Suppose that you are presented with six boxes, labeled 0, 1, 2, \(\ldots\), 5, each containing five marbles. Box 0 contains 0 green and 5 gold marbles, box 1 contains 1 green and 4 gold, and so on with box \(i\) containing \(i\) green and \(5-i\) gold. One of the boxes is chosen uniformly at random (perhaps by rolling a fair six-sided die and subracting 1 from the result), and then you will randomly select marbles from that box, without replacement. Based on the colors of the marbles selected, you will update the probabilities of which box had been chosen.

  1. Suppose that a single marble is selected and it is green. Which box do you think is the most likely to have been chosen? Make a guess for the posterior probabilities for each box. Then construct a Bayes table to compute the posterior probabilities.




  2. Now suppose a second marble is selected from the same box, without replacement, and its color is gold. Which box do you think is the most likely to have been chosen given these two marbles? Make a guess for the posterior probabilities for each box. Then construct a Bayes table to compute the posterior probabilities, using the posterior probabilities after the selection of the green marble as the new prior probabilities before seeing the gold marble.

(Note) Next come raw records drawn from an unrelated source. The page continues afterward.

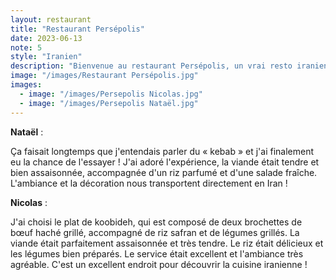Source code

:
 ```yaml
---
layout: restaurant
title: "Restaurant Persépolis"
date: 2023-06-13
note: 5
style: "Iranien"
description: "Bienvenue au restaurant Persépolis, un vrai resto iranien, servi par une serveuse d'origine iranienne ! Très belle découverte de cette culture autant par la décoration incroyable que par la nourriture qui était délicieuse !"
image: "/images/Restaurant Persépolis.jpg"
images:
  - image: "/images/Persepolis Nicolas.jpg"
  - image: "/images/Persepolis Nataël.jpg"
---
```


**Nataël** :

Ça faisait longtemps que j'entendais parler du « kebab » et j'ai finalement eu la chance de l'essayer ! J'ai adoré l'expérience, la viande était tendre et bien assaisonnée, accompagnée d'un riz parfumé et d'une salade fraîche. L'ambiance et la décoration nous transportent directement en Iran !

**Nicolas** :

J'ai choisi le plat de koobideh, qui est composé de deux brochettes de bœuf haché grillé, accompagné de riz safran et de légumes grillés. La viande était parfaitement assaisonnée et très tendre. Le riz était délicieux et les légumes bien préparés. Le service était excellent et l'ambiance très agréable. C'est un excellent endroit pour découvrir la cuisine iranienne ! 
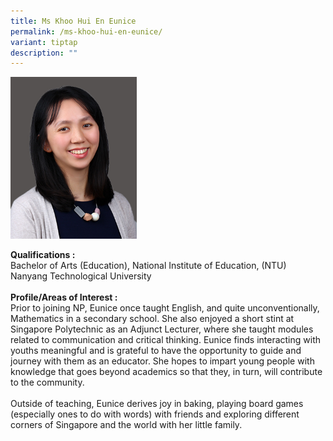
 ```yaml
---
title: Ms Khoo Hui En Eunice
permalink: /ms-khoo-hui-en-eunice/
variant: tiptap
description: ""
---
```

<p></p>
<div class="isomer-image-wrapper">
<img style="width: 40%;" height="auto" width="100%" alt="Image of Ms Khoo Hui En Eunice" src="/images/IS/KhooEunice.jpg">
</div>
<p><strong>Qualifications :</strong> 
<br>Bachelor of Arts (Education), National Institute of Education, (NTU) Nanyang
Technological University
<br>
<br><strong>Profile/Areas of Interest :</strong> 
<br>Prior to joining NP, Eunice once taught English, and quite unconventionally,
Mathematics in a secondary school. She also enjoyed a short stint at Singapore
Polytechnic as an Adjunct Lecturer, where she taught modules related to
communication and critical thinking. Eunice finds interacting with youths
meaningful and is grateful to have the opportunity to guide and journey
with them as an educator. She hopes to impart young people with knowledge
that goes beyond academics so that they, in turn, will contribute to the
community.
<br>
<br>Outside of teaching, Eunice derives joy in baking, playing board games
(especially ones to do with words) with friends and exploring different
corners of Singapore and the world with her little family.</p>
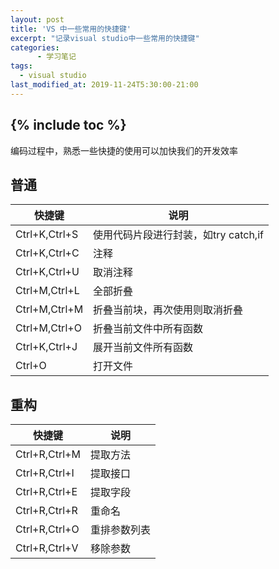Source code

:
 ```yaml
---
layout: post
title: 'VS 中一些常用的快捷键'
excerpt: "记录visual studio中一些常用的快捷键"
categories:
      - 学习笔记
tags:
  - visual studio
last_modified_at: 2019-11-24T5:30:00-21:00
---
```

{% include toc %}
---

编码过程中，熟悉一些快捷的使用可以加快我们的开发效率

## 普通

|快捷键|说明|
|-|-|
|Ctrl+K,Ctrl+S|使用代码片段进行封装，如try catch,if|
|Ctrl+K,Ctrl+C|注释|
|Ctrl+K,Ctrl+U|取消注释|
|Ctrl+M,Ctrl+L|全部折叠|
|Ctrl+M,Ctrl+M|折叠当前块，再次使用则取消折叠|
|Ctrl+M,Ctrl+O|折叠当前文件中所有函数|
|Ctrl+K,Ctrl+J|展开当前文件所有函数|
|Ctrl+O|打开文件|

## 重构

|快捷键|说明|
|-|-|
|Ctrl+R,Ctrl+M|提取方法|
|Ctrl+R,Ctrl+I|提取接口|
|Ctrl+R,Ctrl+E|提取字段|
|Ctrl+R,Ctrl+R|重命名|
|Ctrl+R,Ctrl+O|重排参数列表|
|Ctrl+R,Ctrl+V|移除参数|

  3. Now construct a Bayes table corresponding to the original prior probabilities (1/6 each) and the evidence that the first ball selected was green and the second was gold. (That is, you only update your probabilities after the second marble is drawn, not after the first.) How do the posterior probabilities compare to the previous part?





  4. In the previous part, the first ball selected was green and the second was gold. Suppose you only knew that in a sample of two marbles, 1 was green and 1 was gold. That is, you didn’t know which was first or second. How would the previous part change? Should knowing the order matter? Does it?




Example 12.5

Consider a group of 5 people: Harry, Bella, Frodo, Anakin, Katniss. Suppose each of their names is written on a slip of paper and the 5 slips of paper are placed into a hat. The papers are mixed up and 2 are pulled out, one after the other without replacement.

  1. What is the probability that Harry is the first name selected?




  2. What is the probability that Harry is the second name selected?




  3. If you were asked question (2) before question (1), would your answer change? Should it?




  4. If Bella is the first name selected, what is the probability that Harry is the second name selected?




  5. If Harry is the first name selected, what is the probability that Harry is the second name selected?




  6. How is the probability that Harry is the second name selected related to the probabilities in the two previous parts?




  7. If Bella is the second name selected, what is the probability that Harry was the first name selected?